Un nuovo studio sulla malattia di Huntington apre alla prevenzione, nella ricerca anche la ricercatrice di Castellanza Michela Leocadi
Il paper scientifico è stato appena pubblicato su Nature Medicine
 
																			
                        
						
						
						
						Una ricercatrice di Castellanza, Michela Leocadi, è tra gli autori di un importante studio scientifico pubblicato su Nature Medicine (lo trovate a questo link) che ha messo in luce come la malattia di Huntington, una rara malattia neurodegenerativa, possa essere rilevata nel cervello decenni prima che compaiano i sintomi clinici. La scoperta, che ha coinvolto un team di esperti provenienti da tutto il mondo, rappresenta una pietra miliare nella comprensione precoce della malattia e offre nuove speranze per lo sviluppo di trattamenti preventivi.

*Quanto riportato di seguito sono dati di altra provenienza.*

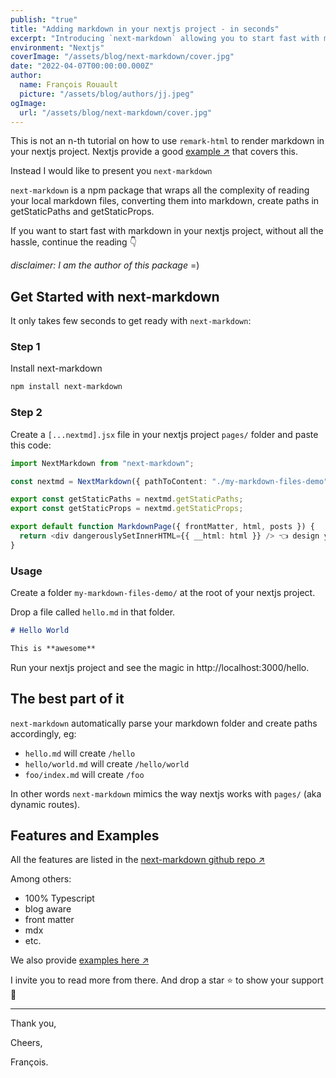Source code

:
 ```yaml
---
publish: "true"
title: "Adding markdown in your nextjs project - in seconds"
excerpt: "Introducing `next-markdown` allowing you to start fast with markdown files in your nextjs project, without all the hassle."
environment: "Nextjs"
coverImage: "/assets/blog/next-markdown/cover.jpg"
date: "2022-04-07T00:00:00.000Z"
author:
  name: François Rouault
  picture: "/assets/blog/authors/jj.jpeg"
ogImage:
  url: "/assets/blog/next-markdown/cover.jpg"
---
```


This is not an n-th tutorial on how to use `remark-html` to render markdown in your nextjs project. Nextjs provide a good [example ↗](https://github.com/vercel/next.js/tree/canary/examples/blog-starter) that covers this.

Instead I would like to present you `next-markdown`

`next-markdown` is a npm package that wraps all the complexity of reading your local markdown files, converting them into markdown, create paths in getStaticPaths and getStaticProps.

If you want to start fast with markdown in your nextjs project, without all the hassle, continue the reading 👇

_disclaimer: I am the author of this package_ =)

## Get Started with next-markdown

It only takes few seconds to get ready with `next-markdown`:

### Step 1

Install next-markdown

```bash
npm install next-markdown
```

### Step 2

Create a `[...nextmd].jsx` file in your nextjs project `pages/` folder and paste this code:

```typescript
import NextMarkdown from "next-markdown";

const nextmd = NextMarkdown({ pathToContent: "./my-markdown-files-demo" });

export const getStaticPaths = nextmd.getStaticPaths;
export const getStaticProps = nextmd.getStaticProps;

export default function MarkdownPage({ frontMatter, html, posts }) {
  return <div dangerouslySetInnerHTML={{ __html: html }} /> 👈 design your own layout 🧑‍🎨
}
```

### Usage

Create a folder `my-markdown-files-demo/` at the root of your nextjs project.

Drop a file called `hello.md` in that folder.

```markdown
# Hello World

This is **awesome**
```

Run your nextjs project and see the magic in http://localhost:3000/hello.

## The best part of it

`next-markdown` automatically parse your markdown folder and create paths accordingly, eg:

- `hello.md` will create `/hello`
- `hello/world.md` will create `/hello/world`
- `foo/index.md` will create `/foo`

In other words `next-markdown` mimics the way nextjs works with `pages/` (aka dynamic routes).

## Features and Examples

All the features are listed in the [next-markdown github repo ↗](https://github.com/frouo/next-markdown#features-)

Among others:

- 100% Typescript
- blog aware
- front matter
- mdx
- etc.

We also provide [examples here ↗](https://github.com/frouo/next-markdown/tree/master/examples)

I invite you to read more from there. And drop a star ⭐ to show your support 🙏

---

Thank you,

Cheers,

François.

Lo studio è stato diretto dalla Professoressa Sarah Tabrizi, e tra i primi autori del lavoro ci sono i ricercatori Rachael Scahill e Mena Farag. Michela Leocadi, che attualmente lavora presso l’University College London (UCL), è una figura chiave di questa ricerca internazionale. Originaria di Castellanza, ha conseguito un Dottorato di Ricerca Internazionale presso l’Università Vita-Salute San Raffaele di Milano, dove ha iniziato il suo percorso di studi che l’ha portata poi all’estero, in Inghilterra, dove oggi svolge il suo lavoro di ricerca.
Il team di ricercatori ha analizzato i cambiamenti cerebrali e i biomarcatori nel liquido cerebrospinale di persone che portano il gene mutato responsabile della malattia di Huntington, ma che non hanno ancora sviluppato i sintomi evidenti della malattia. I risultati hanno mostrato che i cambiamenti cerebrali legati alla neurodegenerazione iniziano anni, se non decenni, prima che la malattia venga diagnosticata. Questo nuovo approccio potrebbe cambiare radicalmente il modo in cui affrontiamo la malattia, permettendo di intervenire in fase preclinica con terapie mirate per prevenire la progressione.
Gli scienziati sperano che, grazie a questi nuovi dati, si possano sviluppare trattamenti preventivi che possano bloccare o ritardare l’insorgenza della malattia in chi è geneticamente predisposto, ma che non ha ancora mostrato i segni evidenti della patologia.